We Need To Talk About Trans Politics

An oppressed majority

2nd June 2022
David Martin Jones, M.L.R. Smith

Increasing numbers of people are politically non-binary – but there is still pressure to conform to out-dated notions of left or right, write David Martin Jones and M.L.R. Smith.

Have you ever felt like you do not meet society’s expectations? Are you wondering about your identity? Do you find conforming to social stereotypes oppressive? Do you have ‘strange’ thoughts about who you might be, causing you to question prior assumptions about yourself?

If the answer to any of these questions is ‘yes’, then you may well be trans. We’re not talking gender here. We’re talking politics. The growing ideological fluidity between traditional notions of left and right is leading to political cross-over and convergence. Groups that once had little in common suddenly find they are united.

People who are trans-political, or who identify as politically non-binary, come from both ends of the political spectrum but all now find themselves at odds with the Conservative and Labour Party, as well as the mainstream media narrative of contemporary events. Welcome to the new trans politics.

Here, we have put together a handy guide to help you work out if you too might be trans-political.
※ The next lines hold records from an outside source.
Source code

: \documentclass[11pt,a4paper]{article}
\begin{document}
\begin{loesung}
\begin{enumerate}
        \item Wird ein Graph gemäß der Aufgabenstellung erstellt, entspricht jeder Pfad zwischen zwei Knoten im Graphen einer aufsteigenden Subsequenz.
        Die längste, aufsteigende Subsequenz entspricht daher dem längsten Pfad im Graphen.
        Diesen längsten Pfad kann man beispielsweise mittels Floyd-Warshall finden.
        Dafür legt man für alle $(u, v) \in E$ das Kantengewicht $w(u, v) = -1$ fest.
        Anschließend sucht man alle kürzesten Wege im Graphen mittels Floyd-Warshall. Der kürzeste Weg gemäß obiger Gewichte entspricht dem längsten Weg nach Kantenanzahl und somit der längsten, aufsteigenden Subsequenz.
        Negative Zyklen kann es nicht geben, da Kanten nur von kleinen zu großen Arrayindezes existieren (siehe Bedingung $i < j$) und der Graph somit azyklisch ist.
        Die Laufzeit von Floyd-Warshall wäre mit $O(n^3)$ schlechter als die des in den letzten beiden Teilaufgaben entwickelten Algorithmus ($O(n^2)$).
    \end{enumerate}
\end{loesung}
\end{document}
If you used to describe yourself as a ‘classical liberal’ and voted Conservative before Brexit was even a thing, but no longer feel at home in Johnson’s one nation, the following signs may help you determine if you are, indeed, trans:

  • You once thought Russell Brand a buffoon. You saw his performances on Question Time and Newsnight (back in the day when you bothered to watch these programmes) and thought he was a braggart spouting new age drivel. You are now an avid follower of his YouTube channel. You find him thoughtful, insightful, often funny, and a perceptive interviewer.
  • You look back and think that while you rarely agreed with Tony Benn’s or Michael Foot’s political agenda, nevertheless, you admired their commitment to parliamentary democracy, scepticism about power and privilege, and respect for civil political debate. You regret that people like them are nowhere to be found in contemporary politics.
  • You would much rather read the work of actual investigative journalists like Glenn Greenwald than the repetitively predictable opinions of any number of Oxbridge grads who occupy the comment pages of the national newspapers.
  • You find the Daily Telegraph boring.
  • You think George Galloway may be self-regarding and idiosyncratic, but he seems more open minded, and certainly far more articulate, than your average university professor of social science.
  • You have a sense that Margaret Thatcher may have been too harsh on the miners and might have laid waste to British manufacturing.
  • You are increasingly concerned that unfettered capitalism and unregulated big corporations do not necessarily promote the public good.
  • You begin to think there may actually be such a thing as the ‘military-industrial’ complex.
  • You would much rather read something from Left Lockdown Sceptics or the Off Guardian than the mainstream media.
  • You find Spectator TV and Times Radio unbearably smug.
  • You think a fourth runway should be built at Heathrow, preferably with direct flight paths over Richmond and Putney.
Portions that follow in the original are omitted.